突然ですが、今の自分が最低限幸せでいるために必要なお金は月いくらですか?
僕だったら、10万円前後です。
内訳としては、以下のとおり。
- 家賃:50,000円
- 食費:30,000円
- 本:10,000円
- 衣服:5,000円
- ネット代:5,000円
- サブスク:3,000円
洗濯機、冷蔵庫、スマホ、PCなど、初期費用でお金が必要な場合はありますが、月々の支払いで必要なお金は上記で収まります。
これで十分幸せです。
なにを伝えたいかと言うと、「役に立つ」「これだけは生きていくために必要」というモノに関しては、ほとんどの日本人がすでに持っている状態なんです。
だからこそ、”ただ、役に立つ”というだけじゃ僕たちの心は惹かれない。
「その商品いいんだけど、Amazonで探せば1,000円で買えるよ」
”役に立つ”が飽和した今、そんな状態がこれからも続いていくことは容易に想像できます。
これからは”意味”を欲しがる
”役に立つ”が飽和した時代に何を欲しがるのか。
それが世界観であり、”意味”です。
どういうことか。
iPhoneとAndroidを例に解説をします。
日本のiPhoneのシェア率は69.3%と非常に高く(出典:statcounter)、5人いれば3、4人はiPhoneを持っている計算になります。
ではAndroidよりもiPhoneのほうが機能が優れているか?と聞かれればそんなことはありません。
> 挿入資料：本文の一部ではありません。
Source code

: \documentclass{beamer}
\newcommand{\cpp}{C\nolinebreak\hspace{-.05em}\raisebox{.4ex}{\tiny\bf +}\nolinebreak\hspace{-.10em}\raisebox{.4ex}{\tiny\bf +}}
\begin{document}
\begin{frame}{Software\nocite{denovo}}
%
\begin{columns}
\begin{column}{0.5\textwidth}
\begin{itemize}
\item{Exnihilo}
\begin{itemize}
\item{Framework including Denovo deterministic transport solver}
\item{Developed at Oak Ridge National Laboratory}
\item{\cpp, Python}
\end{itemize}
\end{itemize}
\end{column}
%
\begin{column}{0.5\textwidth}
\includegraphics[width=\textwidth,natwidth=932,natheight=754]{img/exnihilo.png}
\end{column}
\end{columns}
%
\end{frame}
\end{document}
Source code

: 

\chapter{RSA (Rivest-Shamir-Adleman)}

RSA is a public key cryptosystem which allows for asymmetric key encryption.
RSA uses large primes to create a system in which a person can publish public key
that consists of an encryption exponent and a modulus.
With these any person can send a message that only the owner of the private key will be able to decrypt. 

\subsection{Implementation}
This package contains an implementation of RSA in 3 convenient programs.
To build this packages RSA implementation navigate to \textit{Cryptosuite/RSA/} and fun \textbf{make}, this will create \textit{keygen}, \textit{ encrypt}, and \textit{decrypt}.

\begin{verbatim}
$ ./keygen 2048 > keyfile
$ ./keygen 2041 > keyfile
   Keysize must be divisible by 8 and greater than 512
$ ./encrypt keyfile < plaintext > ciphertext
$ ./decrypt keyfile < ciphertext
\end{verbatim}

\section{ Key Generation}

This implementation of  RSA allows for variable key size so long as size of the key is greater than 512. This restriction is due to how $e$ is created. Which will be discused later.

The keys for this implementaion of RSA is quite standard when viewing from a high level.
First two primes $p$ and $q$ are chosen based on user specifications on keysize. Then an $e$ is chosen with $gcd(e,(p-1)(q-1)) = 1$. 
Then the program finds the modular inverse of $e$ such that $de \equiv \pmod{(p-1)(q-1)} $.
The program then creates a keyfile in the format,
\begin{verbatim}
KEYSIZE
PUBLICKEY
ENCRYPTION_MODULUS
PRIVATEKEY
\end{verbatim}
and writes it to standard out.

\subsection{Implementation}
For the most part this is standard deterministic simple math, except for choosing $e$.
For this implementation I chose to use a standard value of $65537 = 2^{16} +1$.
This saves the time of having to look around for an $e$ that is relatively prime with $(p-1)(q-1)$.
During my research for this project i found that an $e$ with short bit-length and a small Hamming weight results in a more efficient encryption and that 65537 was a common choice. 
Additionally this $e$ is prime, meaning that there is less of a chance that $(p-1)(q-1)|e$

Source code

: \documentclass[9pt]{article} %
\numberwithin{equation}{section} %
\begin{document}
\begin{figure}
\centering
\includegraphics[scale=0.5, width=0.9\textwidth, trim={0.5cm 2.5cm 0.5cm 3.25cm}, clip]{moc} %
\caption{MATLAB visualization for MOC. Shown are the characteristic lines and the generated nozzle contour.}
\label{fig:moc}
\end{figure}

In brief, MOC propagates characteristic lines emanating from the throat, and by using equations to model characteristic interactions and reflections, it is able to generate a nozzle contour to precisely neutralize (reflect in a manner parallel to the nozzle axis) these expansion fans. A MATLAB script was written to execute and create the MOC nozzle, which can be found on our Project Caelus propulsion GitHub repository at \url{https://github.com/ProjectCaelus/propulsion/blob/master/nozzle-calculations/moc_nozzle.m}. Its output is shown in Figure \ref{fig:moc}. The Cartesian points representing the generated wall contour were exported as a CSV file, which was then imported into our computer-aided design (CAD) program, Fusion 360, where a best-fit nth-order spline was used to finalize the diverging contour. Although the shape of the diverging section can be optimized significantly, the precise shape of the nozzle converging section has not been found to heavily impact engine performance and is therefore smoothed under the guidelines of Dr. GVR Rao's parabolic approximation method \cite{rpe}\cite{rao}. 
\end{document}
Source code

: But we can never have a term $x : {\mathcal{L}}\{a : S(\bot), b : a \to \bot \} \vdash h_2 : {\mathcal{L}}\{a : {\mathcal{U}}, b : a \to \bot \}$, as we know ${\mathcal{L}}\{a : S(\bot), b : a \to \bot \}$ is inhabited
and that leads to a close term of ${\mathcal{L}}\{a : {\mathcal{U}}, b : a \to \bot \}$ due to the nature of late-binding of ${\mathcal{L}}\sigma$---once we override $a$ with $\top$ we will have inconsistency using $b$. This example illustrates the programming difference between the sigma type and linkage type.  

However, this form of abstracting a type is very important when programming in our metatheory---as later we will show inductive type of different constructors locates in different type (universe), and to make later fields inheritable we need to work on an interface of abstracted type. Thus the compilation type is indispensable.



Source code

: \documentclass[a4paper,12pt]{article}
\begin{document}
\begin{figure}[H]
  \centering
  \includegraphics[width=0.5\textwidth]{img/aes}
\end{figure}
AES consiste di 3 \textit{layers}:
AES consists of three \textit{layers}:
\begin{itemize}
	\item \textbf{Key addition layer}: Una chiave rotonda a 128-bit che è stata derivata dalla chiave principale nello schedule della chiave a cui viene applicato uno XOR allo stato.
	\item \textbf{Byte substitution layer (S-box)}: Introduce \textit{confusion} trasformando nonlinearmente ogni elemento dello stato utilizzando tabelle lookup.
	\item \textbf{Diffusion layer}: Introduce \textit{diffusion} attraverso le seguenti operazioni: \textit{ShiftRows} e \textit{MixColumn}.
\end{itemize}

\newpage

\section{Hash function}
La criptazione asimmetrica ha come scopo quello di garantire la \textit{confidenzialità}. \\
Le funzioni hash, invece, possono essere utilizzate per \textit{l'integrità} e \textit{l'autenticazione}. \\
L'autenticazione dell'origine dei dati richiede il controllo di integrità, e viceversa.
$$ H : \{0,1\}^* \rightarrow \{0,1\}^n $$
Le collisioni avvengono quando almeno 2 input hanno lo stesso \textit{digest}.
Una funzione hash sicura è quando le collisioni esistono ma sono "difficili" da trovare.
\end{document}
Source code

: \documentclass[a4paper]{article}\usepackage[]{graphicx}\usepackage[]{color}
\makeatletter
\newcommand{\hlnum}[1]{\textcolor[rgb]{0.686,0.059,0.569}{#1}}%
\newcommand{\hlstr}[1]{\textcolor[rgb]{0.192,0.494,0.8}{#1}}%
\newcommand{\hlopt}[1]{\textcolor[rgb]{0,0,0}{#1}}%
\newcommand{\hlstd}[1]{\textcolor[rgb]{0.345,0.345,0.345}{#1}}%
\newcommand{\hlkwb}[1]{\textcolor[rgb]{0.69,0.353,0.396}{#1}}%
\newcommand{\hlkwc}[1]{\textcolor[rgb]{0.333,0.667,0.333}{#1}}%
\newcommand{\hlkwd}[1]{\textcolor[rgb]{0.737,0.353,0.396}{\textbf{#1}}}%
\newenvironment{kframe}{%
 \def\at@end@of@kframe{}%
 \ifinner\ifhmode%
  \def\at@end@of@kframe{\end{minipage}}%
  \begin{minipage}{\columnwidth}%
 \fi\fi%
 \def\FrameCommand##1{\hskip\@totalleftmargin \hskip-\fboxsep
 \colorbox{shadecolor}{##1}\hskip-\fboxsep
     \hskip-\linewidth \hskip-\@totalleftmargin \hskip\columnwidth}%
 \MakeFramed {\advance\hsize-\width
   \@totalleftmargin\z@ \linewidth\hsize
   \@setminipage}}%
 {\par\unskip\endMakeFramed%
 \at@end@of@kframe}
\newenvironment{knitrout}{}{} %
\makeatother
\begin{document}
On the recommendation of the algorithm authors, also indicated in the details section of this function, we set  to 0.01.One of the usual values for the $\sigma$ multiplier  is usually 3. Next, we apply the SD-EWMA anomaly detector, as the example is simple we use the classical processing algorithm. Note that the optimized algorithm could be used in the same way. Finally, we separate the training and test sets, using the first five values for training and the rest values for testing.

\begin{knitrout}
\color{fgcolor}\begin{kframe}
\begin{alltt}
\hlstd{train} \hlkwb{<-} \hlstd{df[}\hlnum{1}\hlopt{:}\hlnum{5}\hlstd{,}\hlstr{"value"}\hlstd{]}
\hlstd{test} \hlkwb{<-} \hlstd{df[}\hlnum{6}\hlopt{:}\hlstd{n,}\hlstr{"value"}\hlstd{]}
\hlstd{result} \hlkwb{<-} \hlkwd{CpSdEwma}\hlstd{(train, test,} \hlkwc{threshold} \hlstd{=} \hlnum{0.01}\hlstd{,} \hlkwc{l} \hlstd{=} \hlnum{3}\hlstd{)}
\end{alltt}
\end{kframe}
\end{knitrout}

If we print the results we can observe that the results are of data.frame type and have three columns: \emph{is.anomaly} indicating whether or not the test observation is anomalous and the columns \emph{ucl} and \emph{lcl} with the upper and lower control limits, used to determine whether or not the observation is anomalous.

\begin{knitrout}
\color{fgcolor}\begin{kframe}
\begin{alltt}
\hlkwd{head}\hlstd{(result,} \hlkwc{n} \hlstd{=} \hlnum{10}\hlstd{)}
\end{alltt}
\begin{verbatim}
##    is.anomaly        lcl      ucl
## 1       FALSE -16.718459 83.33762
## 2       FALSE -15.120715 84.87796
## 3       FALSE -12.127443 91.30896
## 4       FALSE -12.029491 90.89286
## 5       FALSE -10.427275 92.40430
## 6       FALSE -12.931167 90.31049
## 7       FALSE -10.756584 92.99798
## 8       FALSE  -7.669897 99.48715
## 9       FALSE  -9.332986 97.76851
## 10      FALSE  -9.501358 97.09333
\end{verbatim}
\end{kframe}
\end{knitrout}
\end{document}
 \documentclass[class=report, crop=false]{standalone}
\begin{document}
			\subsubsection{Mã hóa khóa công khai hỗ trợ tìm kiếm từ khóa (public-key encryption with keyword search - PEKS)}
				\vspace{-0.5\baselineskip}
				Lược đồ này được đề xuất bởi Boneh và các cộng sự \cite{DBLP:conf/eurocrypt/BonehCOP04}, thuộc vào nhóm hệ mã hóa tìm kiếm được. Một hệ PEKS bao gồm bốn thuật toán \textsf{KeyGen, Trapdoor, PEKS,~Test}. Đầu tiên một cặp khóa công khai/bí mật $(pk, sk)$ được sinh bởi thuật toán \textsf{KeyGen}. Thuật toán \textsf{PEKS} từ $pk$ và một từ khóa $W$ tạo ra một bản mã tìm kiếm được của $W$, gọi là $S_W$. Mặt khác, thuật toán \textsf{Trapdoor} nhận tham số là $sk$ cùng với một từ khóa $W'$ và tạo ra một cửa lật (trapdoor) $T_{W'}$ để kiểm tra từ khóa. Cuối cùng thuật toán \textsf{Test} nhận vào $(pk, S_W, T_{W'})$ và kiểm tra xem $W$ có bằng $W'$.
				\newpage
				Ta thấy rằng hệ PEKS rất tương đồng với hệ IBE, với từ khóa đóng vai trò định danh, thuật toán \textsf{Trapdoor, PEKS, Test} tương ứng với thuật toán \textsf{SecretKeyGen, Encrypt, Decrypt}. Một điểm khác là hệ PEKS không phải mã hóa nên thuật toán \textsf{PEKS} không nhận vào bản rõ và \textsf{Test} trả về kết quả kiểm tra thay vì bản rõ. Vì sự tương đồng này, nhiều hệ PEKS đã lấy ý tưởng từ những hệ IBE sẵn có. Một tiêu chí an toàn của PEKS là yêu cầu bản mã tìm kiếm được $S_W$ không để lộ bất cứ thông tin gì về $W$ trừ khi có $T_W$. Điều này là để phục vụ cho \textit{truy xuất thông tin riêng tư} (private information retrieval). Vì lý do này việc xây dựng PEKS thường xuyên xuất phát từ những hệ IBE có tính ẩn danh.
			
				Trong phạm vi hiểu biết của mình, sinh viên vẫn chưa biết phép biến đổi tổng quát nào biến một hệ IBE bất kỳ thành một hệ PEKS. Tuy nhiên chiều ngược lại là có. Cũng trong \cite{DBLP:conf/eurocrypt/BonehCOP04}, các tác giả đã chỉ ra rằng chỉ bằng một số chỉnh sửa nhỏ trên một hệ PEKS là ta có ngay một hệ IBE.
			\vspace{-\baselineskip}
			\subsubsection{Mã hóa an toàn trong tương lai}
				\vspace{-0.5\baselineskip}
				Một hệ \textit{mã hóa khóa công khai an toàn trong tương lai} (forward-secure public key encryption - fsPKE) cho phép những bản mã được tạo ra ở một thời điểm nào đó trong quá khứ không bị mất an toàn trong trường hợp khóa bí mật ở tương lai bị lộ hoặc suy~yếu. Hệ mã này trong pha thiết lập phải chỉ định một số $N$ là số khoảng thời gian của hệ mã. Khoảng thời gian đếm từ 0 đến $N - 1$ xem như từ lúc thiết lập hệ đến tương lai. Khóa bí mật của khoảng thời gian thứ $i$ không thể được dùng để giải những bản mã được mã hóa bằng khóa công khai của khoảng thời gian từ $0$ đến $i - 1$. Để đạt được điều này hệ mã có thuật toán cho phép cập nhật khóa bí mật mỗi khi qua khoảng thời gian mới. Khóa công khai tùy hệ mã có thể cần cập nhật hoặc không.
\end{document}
指紋認証も顔認証も搭載されていながら、iPhoneよりも安いAndroid製品はいくつも発売されています。
イヤホンジャックがないのも不便でしかありません。
それでも僕たちがiPhoneに惹かれてしまう理由は、iPhoneを持つことに意味を見出しているからです。
人によってどんな意味を見出すかはさまざまですが、
- iPhoneを持つことでAndroidよりも気分が上がる
- iPhoneのスタイリッシュなデザインが良い
など、抽象的な理由が購入の動機づけになっています。
この例はiPhoneだけではありません。
一般的な家電よりも高価なバルミューダ、世界観が統一されて美しい無印良品なども、意味を見出され人気が出たモノです。
将来なくならない仕事で意識すべき点は余白があるか
企業単位や製品における世界観の重要性は理解できたと思います。
ではこれが個人の仕事単位で考えるとどうでしょうか。
会社として世界観を作っているところに入社したり、起業して世界観を作ったりすればいいですが、全員がそうなれるわけじゃありません。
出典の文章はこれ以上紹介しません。